▶ _Plain-text document sources_:
§
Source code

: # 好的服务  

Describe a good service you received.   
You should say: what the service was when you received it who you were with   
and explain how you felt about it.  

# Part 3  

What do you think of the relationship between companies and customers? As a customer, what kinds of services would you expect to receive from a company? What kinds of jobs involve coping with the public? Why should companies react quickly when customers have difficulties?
§
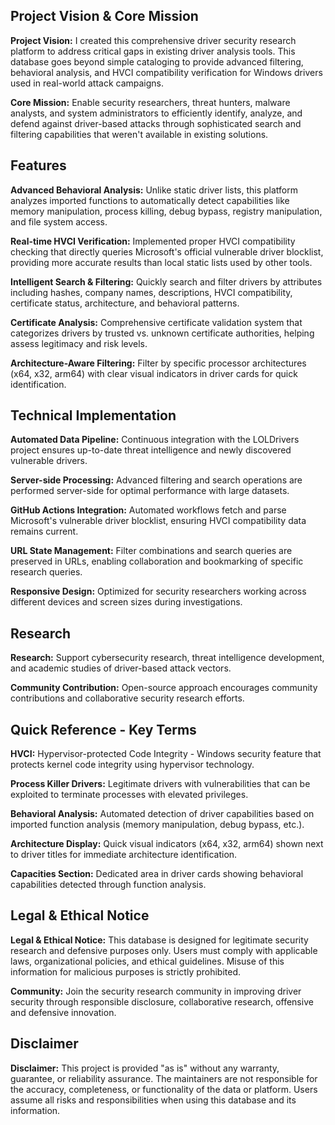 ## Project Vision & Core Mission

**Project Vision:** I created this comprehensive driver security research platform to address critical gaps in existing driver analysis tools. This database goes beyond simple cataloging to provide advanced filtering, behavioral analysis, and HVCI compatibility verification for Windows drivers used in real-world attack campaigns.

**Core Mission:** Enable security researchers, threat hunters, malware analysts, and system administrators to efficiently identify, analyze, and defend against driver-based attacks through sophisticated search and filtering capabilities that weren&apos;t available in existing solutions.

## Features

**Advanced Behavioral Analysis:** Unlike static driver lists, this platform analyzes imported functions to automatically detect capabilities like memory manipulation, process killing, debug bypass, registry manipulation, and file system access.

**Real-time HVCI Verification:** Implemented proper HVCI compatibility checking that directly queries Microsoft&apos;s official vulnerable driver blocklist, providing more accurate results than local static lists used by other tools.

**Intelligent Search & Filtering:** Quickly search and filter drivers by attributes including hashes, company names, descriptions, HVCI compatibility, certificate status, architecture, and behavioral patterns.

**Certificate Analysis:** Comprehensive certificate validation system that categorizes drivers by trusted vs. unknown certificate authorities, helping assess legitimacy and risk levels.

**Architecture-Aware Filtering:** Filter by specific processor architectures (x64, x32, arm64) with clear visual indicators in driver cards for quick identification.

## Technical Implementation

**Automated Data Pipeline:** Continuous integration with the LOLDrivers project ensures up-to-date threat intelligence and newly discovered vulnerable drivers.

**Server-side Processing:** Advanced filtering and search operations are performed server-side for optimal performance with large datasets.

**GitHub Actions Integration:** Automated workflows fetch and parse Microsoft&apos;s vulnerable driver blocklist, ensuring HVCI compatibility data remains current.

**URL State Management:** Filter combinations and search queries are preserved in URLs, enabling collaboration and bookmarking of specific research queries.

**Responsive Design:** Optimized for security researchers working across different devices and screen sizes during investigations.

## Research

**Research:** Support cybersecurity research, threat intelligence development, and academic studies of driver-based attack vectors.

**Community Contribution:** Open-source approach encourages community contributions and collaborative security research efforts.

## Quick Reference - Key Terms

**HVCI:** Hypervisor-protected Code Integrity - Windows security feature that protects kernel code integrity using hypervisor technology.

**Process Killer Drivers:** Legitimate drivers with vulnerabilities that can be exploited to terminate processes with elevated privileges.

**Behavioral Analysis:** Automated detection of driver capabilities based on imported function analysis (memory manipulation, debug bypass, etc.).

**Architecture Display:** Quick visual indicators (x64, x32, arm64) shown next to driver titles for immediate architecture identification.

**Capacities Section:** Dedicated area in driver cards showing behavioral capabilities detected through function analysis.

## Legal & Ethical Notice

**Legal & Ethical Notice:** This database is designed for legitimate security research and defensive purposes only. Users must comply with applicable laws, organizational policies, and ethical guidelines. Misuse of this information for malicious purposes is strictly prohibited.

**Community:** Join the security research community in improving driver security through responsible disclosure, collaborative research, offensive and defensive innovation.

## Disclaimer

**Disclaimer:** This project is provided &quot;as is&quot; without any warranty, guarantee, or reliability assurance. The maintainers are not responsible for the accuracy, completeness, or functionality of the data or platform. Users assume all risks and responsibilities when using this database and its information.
§
▶ _What the task asks_:
Produce only the lines from the line containing "sizes during investigations." through the line containing "and its information.", inclusive of both, exactly as they stand in the entries above.

▶ _Solution to this exercise_:
**Responsive Design:** Optimized for security researchers working across different devices and screen sizes during investigations.

## Research

**Research:** Support cybersecurity research, threat intelligence development, and academic studies of driver-based attack vectors.

**Community Contribution:** Open-source approach encourages community contributions and collaborative security research efforts.

## Quick Reference - Key Terms

**HVCI:** Hypervisor-protected Code Integrity - Windows security feature that protects kernel code integrity using hypervisor technology.

**Process Killer Drivers:** Legitimate drivers with vulnerabilities that can be exploited to terminate processes with elevated privileges.

**Behavioral Analysis:** Automated detection of driver capabilities based on imported function analysis (memory manipulation, debug bypass, etc.).

**Architecture Display:** Quick visual indicators (x64, x32, arm64) shown next to driver titles for immediate architecture identification.

**Capacities Section:** Dedicated area in driver cards showing behavioral capabilities detected through function analysis.

## Legal & Ethical Notice

**Legal & Ethical Notice:** This database is designed for legitimate security research and defensive purposes only. Users must comply with applicable laws, organizational policies, and ethical guidelines. Misuse of this information for malicious purposes is strictly prohibited.

**Community:** Join the security research community in improving driver security through responsible disclosure, collaborative research, offensive and defensive innovation.

## Disclaimer

**Disclaimer:** This project is provided &quot;as is&quot; without any warranty, guarantee, or reliability assurance. The maintainers are not responsible for the accuracy, completeness, or functionality of the data or platform. Users assume all risks and responsibilities when using this database and its information.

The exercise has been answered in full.